* [DIRECTIONS]: Exactly as written, output the lines below starting from the first and ending with the line that contains "## Running Pipes"; omit pictures.
---------------
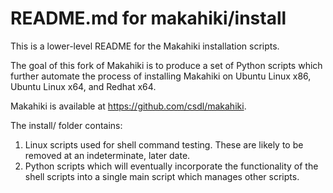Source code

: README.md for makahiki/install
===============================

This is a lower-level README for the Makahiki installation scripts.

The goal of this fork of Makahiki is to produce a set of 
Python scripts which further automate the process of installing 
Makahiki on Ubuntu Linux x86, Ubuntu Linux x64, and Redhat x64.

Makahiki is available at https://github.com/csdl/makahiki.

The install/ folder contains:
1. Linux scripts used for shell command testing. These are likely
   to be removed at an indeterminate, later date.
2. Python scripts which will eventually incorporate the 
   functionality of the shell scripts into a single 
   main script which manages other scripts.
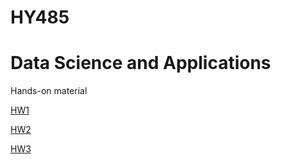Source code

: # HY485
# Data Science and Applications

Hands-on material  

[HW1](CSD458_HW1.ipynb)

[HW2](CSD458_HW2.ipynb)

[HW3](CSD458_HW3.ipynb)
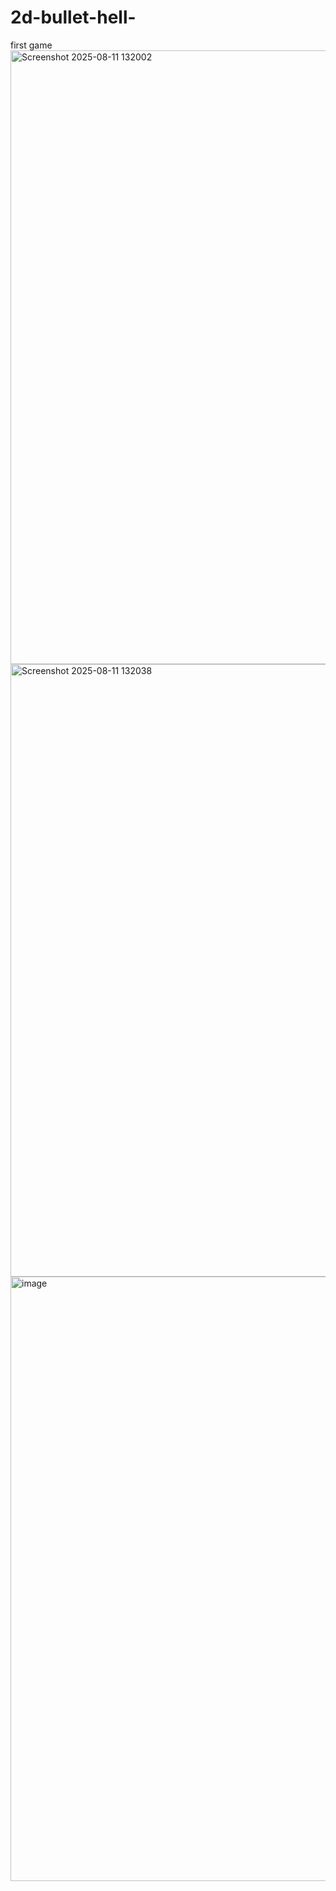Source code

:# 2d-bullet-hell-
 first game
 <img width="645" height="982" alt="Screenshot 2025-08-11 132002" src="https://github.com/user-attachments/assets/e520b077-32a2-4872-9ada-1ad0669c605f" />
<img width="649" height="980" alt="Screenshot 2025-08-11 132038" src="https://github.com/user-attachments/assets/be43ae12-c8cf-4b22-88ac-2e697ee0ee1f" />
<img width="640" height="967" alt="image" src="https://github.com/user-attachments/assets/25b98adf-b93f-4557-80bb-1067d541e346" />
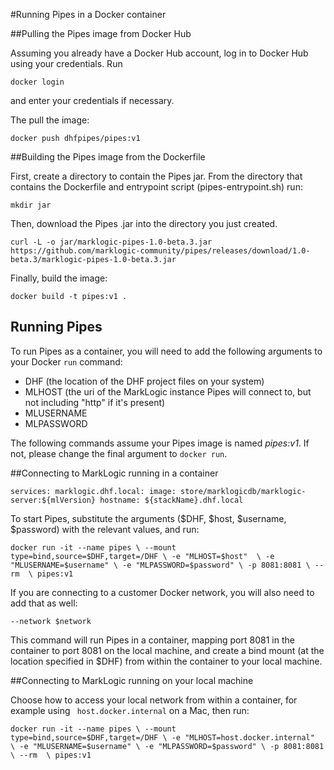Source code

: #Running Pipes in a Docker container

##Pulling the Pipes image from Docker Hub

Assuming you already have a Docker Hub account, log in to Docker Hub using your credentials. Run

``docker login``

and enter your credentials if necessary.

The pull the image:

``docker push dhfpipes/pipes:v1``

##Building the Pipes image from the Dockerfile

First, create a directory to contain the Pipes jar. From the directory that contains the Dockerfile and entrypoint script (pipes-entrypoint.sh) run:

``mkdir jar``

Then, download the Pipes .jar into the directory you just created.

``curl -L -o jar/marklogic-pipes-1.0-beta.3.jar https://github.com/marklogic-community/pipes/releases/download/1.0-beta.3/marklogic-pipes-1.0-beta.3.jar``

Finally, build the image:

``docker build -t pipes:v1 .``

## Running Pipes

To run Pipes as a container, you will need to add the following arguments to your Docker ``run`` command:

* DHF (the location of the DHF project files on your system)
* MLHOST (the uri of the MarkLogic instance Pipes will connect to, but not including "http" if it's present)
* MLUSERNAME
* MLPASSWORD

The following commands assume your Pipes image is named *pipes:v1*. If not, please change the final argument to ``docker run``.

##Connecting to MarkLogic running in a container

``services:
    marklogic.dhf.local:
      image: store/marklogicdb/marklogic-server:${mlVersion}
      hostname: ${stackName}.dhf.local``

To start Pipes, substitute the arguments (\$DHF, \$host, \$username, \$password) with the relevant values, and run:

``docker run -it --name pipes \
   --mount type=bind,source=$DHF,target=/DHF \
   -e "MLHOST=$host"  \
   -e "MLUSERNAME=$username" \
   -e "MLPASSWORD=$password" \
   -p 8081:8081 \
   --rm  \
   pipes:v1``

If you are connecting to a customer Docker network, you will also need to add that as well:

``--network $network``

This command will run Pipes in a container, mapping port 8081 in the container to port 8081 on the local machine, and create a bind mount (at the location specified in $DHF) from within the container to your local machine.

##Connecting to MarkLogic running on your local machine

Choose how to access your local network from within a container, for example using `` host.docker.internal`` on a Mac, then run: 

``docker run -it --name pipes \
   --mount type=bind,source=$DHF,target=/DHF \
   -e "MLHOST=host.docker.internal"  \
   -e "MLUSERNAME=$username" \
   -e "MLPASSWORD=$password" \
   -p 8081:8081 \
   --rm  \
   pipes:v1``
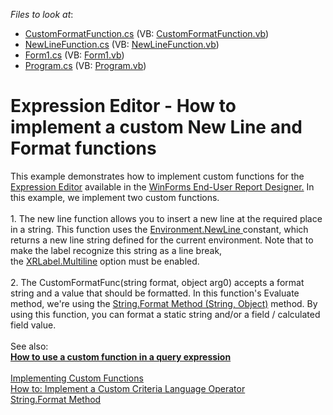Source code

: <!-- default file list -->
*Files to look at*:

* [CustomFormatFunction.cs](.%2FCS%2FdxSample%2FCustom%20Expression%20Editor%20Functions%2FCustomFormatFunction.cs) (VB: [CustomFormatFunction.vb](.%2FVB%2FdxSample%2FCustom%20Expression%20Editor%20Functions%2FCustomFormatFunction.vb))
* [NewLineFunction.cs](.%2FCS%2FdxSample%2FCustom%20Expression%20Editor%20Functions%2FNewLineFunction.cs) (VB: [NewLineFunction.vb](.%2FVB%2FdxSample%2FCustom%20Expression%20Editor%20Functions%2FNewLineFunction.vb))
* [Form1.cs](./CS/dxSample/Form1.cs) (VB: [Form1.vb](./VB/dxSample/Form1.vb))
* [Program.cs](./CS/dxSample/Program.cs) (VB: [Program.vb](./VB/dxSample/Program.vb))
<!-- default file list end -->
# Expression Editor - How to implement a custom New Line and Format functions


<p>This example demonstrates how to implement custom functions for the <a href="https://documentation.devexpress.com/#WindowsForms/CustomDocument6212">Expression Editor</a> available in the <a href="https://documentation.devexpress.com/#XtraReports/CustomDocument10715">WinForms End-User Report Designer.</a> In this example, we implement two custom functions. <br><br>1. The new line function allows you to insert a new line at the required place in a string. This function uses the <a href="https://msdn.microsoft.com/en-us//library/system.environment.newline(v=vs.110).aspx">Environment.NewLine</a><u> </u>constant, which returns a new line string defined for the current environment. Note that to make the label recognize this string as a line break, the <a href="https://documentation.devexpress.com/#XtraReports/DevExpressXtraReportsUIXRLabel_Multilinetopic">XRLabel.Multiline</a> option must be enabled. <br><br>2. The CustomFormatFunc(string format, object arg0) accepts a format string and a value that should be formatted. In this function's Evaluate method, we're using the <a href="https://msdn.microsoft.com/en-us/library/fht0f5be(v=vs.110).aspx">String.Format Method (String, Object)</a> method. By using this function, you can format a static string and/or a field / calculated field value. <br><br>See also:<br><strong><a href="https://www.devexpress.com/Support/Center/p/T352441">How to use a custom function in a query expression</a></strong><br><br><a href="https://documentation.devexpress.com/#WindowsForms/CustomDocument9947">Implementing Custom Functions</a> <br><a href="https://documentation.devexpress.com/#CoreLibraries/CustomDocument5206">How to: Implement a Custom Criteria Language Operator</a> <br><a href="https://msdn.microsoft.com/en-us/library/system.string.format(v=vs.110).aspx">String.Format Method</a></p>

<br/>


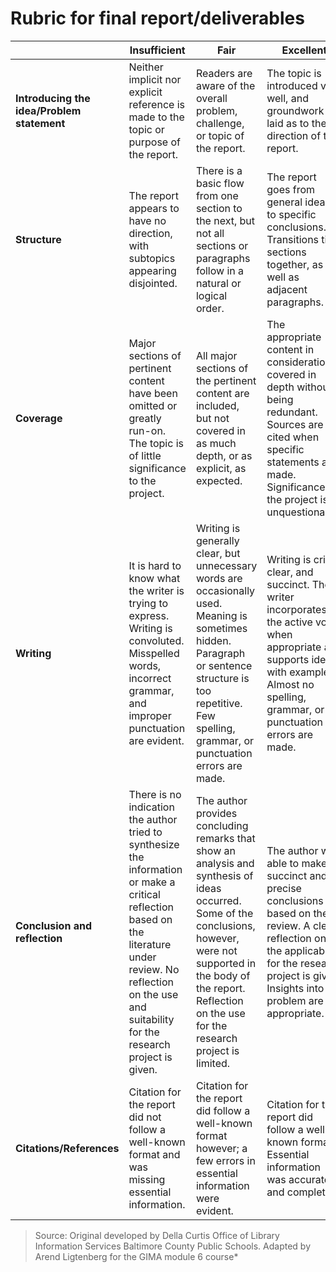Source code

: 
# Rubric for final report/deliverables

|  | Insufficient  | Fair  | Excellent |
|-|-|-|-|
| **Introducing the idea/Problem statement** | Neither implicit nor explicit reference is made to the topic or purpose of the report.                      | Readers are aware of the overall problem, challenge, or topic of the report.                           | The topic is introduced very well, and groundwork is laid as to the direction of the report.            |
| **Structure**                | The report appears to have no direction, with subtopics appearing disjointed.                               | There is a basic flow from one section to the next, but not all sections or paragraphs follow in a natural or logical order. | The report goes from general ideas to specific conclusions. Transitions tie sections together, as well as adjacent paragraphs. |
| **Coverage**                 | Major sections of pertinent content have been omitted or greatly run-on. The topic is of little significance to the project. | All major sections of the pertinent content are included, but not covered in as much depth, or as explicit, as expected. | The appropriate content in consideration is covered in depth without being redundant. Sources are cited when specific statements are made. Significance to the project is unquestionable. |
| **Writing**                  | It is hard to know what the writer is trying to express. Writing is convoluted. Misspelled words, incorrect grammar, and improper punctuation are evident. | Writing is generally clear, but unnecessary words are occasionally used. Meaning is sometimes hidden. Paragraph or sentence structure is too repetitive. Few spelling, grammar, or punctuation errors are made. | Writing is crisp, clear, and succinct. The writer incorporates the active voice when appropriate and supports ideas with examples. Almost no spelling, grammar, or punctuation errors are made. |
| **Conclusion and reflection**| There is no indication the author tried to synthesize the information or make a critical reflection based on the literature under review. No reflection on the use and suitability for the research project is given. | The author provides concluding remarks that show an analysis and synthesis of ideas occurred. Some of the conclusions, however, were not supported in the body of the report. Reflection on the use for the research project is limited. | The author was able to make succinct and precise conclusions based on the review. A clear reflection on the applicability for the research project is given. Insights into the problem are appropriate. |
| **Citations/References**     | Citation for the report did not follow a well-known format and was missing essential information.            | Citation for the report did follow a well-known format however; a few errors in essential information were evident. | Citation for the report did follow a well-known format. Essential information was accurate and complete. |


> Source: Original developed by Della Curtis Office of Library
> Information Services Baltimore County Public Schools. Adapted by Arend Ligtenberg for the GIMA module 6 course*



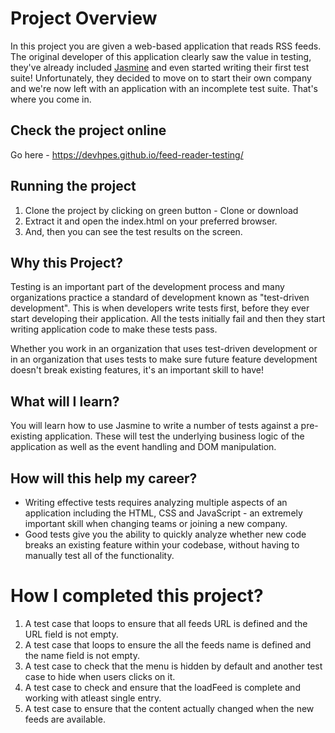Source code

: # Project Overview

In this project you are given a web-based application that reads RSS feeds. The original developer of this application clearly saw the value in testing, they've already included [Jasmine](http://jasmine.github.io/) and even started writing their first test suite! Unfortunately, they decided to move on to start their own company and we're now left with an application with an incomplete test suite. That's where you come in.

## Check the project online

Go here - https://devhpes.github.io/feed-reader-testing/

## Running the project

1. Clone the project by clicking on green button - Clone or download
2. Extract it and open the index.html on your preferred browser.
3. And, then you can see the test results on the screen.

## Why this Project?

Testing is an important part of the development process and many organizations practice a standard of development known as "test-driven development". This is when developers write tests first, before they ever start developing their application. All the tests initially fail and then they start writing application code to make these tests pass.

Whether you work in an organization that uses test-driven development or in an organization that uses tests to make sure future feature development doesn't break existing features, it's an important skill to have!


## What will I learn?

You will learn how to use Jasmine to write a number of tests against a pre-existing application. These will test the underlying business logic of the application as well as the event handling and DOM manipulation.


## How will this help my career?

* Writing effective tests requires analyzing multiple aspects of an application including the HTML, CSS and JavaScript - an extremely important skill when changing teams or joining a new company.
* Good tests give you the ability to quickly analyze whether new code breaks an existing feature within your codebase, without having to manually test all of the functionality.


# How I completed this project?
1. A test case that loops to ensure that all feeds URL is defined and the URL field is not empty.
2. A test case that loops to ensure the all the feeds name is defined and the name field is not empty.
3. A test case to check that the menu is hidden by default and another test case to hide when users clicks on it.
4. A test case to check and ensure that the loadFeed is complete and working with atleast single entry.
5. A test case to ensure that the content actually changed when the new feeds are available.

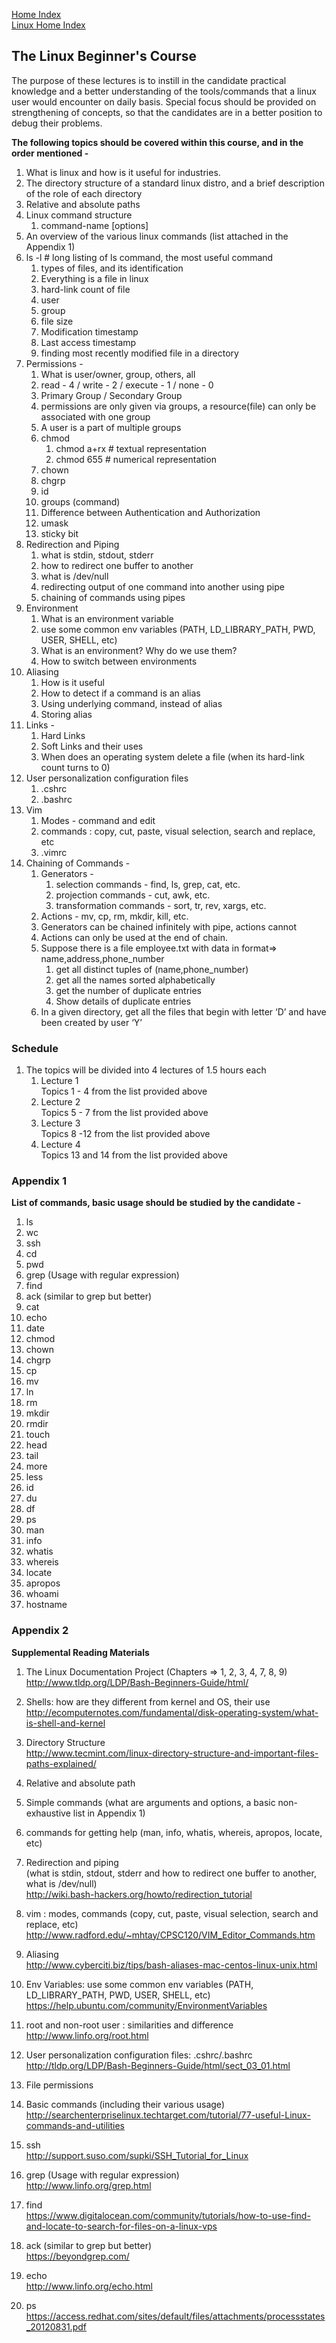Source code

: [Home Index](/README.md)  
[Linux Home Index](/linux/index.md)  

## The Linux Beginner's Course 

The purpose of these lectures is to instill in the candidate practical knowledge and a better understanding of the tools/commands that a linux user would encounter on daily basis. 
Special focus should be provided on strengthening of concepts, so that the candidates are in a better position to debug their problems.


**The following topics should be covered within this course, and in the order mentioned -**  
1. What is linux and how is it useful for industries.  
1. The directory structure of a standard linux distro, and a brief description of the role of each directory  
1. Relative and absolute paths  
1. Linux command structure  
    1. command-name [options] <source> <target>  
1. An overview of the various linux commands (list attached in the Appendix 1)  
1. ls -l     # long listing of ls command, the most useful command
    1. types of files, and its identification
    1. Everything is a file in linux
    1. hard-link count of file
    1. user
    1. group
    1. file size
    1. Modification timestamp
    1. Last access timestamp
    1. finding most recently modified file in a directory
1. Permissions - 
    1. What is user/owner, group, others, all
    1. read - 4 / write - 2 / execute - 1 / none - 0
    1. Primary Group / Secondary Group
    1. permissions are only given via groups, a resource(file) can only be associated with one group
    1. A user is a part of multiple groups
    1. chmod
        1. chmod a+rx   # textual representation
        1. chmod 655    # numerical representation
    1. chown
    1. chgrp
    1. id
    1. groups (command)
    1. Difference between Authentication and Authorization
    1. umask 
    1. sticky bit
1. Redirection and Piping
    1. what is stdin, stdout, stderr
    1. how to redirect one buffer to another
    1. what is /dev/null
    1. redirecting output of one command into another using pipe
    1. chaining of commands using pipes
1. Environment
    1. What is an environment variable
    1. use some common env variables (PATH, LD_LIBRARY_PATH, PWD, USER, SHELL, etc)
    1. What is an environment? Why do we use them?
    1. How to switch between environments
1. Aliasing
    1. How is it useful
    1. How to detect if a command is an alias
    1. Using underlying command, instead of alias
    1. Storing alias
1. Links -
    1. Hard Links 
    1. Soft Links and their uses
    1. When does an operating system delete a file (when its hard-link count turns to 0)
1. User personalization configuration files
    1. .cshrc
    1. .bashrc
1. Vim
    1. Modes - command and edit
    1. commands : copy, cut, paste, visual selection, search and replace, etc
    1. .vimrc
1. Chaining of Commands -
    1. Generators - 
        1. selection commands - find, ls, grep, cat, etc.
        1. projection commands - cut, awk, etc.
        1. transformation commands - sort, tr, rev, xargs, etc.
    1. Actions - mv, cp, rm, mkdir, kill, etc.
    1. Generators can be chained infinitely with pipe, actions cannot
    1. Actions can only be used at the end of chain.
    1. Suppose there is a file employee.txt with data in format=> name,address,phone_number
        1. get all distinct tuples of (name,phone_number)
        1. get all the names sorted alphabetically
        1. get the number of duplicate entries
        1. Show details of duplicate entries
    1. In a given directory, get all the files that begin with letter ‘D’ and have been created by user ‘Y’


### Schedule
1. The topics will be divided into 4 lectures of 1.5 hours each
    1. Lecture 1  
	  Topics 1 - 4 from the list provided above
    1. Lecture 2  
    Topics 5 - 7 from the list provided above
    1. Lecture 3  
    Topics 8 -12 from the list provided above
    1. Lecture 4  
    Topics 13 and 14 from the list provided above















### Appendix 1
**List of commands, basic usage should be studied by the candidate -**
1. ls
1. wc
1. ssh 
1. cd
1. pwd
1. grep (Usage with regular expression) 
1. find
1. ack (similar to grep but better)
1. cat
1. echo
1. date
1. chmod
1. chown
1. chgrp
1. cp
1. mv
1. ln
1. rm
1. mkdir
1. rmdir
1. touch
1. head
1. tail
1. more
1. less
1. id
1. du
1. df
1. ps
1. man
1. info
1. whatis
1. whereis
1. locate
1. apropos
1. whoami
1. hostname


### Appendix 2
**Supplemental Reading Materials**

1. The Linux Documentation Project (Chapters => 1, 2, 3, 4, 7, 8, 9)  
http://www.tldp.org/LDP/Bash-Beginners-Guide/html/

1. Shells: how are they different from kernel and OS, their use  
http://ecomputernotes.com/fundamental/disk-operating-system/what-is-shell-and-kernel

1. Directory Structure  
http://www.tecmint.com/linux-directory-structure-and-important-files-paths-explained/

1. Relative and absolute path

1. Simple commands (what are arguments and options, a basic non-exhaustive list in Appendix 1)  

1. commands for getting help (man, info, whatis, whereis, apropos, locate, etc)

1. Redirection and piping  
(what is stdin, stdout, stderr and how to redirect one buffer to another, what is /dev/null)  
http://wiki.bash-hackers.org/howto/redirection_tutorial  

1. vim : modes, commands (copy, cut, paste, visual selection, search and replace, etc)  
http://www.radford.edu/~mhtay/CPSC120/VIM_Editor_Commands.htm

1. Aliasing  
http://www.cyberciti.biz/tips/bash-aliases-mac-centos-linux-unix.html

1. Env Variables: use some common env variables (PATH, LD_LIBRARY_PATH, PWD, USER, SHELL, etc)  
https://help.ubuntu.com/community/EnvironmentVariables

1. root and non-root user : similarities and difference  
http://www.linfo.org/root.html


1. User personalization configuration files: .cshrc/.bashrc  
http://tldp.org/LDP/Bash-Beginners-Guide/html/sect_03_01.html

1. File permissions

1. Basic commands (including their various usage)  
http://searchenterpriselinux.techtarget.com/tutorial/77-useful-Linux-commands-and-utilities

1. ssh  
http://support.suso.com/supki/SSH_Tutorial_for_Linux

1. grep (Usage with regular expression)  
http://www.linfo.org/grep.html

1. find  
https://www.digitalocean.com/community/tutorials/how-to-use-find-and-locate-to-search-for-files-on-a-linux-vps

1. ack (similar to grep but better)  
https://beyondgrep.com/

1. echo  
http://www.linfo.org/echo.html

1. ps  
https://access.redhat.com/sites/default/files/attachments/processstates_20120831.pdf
---------------
* [RESPONSE TO THE TASK]:
Source code

: README.md for makahiki/install
===============================

This is a lower-level README for the Makahiki installation scripts.

The goal of this fork of Makahiki is to produce a set of 
Python scripts which further automate the process of installing 
Makahiki on Ubuntu Linux x86, Ubuntu Linux x64, and Redhat x64.

Makahiki is available at https://github.com/csdl/makahiki.

The install/ folder contains:
1. Linux scripts used for shell command testing. These are likely
   to be removed at an indeterminate, later date.
2. Python scripts which will eventually incorporate the 
   functionality of the shell scripts into a single 
   main script which manages other scripts.
Source code

: # HY485
# Data Science and Applications

Hands-on material  

[HW1](CSD458_HW1.ipynb)

[HW2](CSD458_HW2.ipynb)

[HW3](CSD458_HW3.ipynb)
Source code

:# 2d-bullet-hell-
 first game
 <img width="645" height="982" alt="Screenshot 2025-08-11 132002" src="https://github.com/user-attachments/assets/e520b077-32a2-4872-9ada-1ad0669c605f" />
<img width="649" height="980" alt="Screenshot 2025-08-11 132038" src="https://github.com/user-attachments/assets/be43ae12-c8cf-4b22-88ac-2e697ee0ee1f" />
<img width="640" height="967" alt="image" src="https://github.com/user-attachments/assets/25b98adf-b93f-4557-80bb-1067d541e346" />
Source code

: #Running Pipes in a Docker container

##Pulling the Pipes image from Docker Hub

Assuming you already have a Docker Hub account, log in to Docker Hub using your credentials. Run

``docker login``

and enter your credentials if necessary.

The pull the image:

``docker push dhfpipes/pipes:v1``

##Building the Pipes image from the Dockerfile

First, create a directory to contain the Pipes jar. From the directory that contains the Dockerfile and entrypoint script (pipes-entrypoint.sh) run:

``mkdir jar``

Then, download the Pipes .jar into the directory you just created.

``curl -L -o jar/marklogic-pipes-1.0-beta.3.jar https://github.com/marklogic-community/pipes/releases/download/1.0-beta.3/marklogic-pipes-1.0-beta.3.jar``

Finally, build the image:

``docker build -t pipes:v1 .``

## Running Pipes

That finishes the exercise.